Mısır Osmanlı Devleti’ne bağlı bir eyalet olduğuna göre normal şartlarda kanalı Osmanlı Devleti’nin açması gerekiyordu. Oysa kanal Osmanlı Devletinin onayı ile olsa da onun tarafından değil Mısır Hidivi İsmail Paşa ve Fransa tarafından 1859 da yapımına başlanarak 1869 da açılmıştı ama bu açılış Osmanlı Devletine Mısır’a mal oldu. Kanalın önemini çok iyi bilen İngiltere onu ne Mısır hidivlerine, ne Fransa’ya, ne Rusya’ya ne de Osmanlı devletine yedirmeyecekti.
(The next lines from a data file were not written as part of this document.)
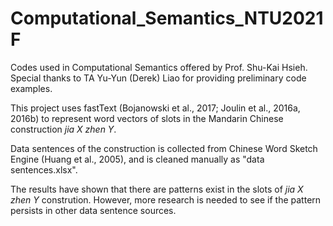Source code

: # Computational_Semantics_NTU2021F
Codes used in Computational Semantics offered by Prof. Shu-Kai Hsieh. 
Special thanks to TA Yu-Yun (Derek) Liao for providing preliminary code examples.

This project uses fastText (Bojanowski et al., 2017; Joulin et al., 2016a, 2016b) to represent word vectors of slots in the Mandarin Chinese construction *jia X zhen Y*.

Data sentences of the construction is collected from Chinese Word Sketch Engine (Huang et al., 2005), and is cleaned manually as "data sentences.xlsx".

The results have shown that there are patterns exist in the slots of *jia X zhen Y* constrution. However, more research is needed to see if the pattern persists in other data sentence sources.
Mısır’ı ele geçirdi ( Buna ileride döneceğim.)
Evet, şimdi zurnanın zort dediği yerdeyim.
İlk kez 1854 de dış borç alan Osmanlı devleti çok değil sadece 20 sene içinde bu borçların faizlerini bile ödemeyecek duruma gelmişti.
Evet, geçen bu yirmi sene içerisinde Osmanlı Devleti on beş kez dış borç almıştı. 1863 Senesi itibariyle devlet, tüm gelirlerinin %17 sini dış borçların ana para ve faizinin ödenmesi için ayırırken 1875 yılına geldiğimizde bu oran %75 e çıkmıştı. Devlet, tüm gelirlerinin %75 ini dış borçların ana para ve faizlerini ödemeye ayırırsa ne olur? İflas etmiş olur. Osmanlı Devleti de iflas etti. Nitekim Sadrazam Mahmut Nedim Paşa 1875 yılında devletin iflas ettiğini resmen açıkladı.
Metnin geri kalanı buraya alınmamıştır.